Data records:
————

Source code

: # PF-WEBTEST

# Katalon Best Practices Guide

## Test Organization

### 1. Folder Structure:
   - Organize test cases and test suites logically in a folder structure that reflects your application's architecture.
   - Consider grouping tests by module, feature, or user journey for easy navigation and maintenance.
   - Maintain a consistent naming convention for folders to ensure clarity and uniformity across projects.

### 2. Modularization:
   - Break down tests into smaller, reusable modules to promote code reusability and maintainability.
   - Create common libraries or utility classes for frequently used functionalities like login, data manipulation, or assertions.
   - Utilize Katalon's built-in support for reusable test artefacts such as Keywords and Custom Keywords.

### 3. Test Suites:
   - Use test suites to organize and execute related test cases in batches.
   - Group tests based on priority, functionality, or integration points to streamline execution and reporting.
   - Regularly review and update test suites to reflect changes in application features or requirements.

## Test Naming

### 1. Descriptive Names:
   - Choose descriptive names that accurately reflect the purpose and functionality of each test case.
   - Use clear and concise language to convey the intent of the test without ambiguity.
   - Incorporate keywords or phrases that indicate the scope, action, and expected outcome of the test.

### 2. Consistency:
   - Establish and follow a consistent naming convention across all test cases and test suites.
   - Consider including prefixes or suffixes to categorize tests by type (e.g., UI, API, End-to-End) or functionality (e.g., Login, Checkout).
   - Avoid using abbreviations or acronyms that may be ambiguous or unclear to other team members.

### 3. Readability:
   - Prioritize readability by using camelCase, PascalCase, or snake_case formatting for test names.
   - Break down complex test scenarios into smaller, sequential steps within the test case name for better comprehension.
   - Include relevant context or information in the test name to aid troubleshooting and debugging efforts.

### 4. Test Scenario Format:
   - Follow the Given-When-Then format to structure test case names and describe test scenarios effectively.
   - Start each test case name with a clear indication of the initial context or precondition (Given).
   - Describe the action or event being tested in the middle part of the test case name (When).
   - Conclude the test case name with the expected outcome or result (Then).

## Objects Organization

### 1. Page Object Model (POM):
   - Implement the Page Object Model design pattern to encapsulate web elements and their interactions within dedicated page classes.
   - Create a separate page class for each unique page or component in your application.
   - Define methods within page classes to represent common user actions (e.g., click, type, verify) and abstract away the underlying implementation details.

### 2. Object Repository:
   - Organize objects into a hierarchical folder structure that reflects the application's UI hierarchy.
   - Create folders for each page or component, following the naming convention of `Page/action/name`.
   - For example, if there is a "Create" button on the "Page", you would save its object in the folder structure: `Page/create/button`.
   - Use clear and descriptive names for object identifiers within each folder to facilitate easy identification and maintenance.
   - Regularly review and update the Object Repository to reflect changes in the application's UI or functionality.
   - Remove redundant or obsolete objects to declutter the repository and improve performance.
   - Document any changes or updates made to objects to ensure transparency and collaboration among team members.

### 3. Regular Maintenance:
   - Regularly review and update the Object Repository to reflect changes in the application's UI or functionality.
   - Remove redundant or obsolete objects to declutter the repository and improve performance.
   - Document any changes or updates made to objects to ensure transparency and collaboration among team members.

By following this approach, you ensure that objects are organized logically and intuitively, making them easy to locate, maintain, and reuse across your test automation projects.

————

Exercise brief: Looking at the data above, show all lines where the word "Given" occurs.

Response below:
   - Follow the Given-When-Then format to structure test case names and describe test scenarios effectively.
   - Start each test case name with a clear indication of the initial context or precondition (Given).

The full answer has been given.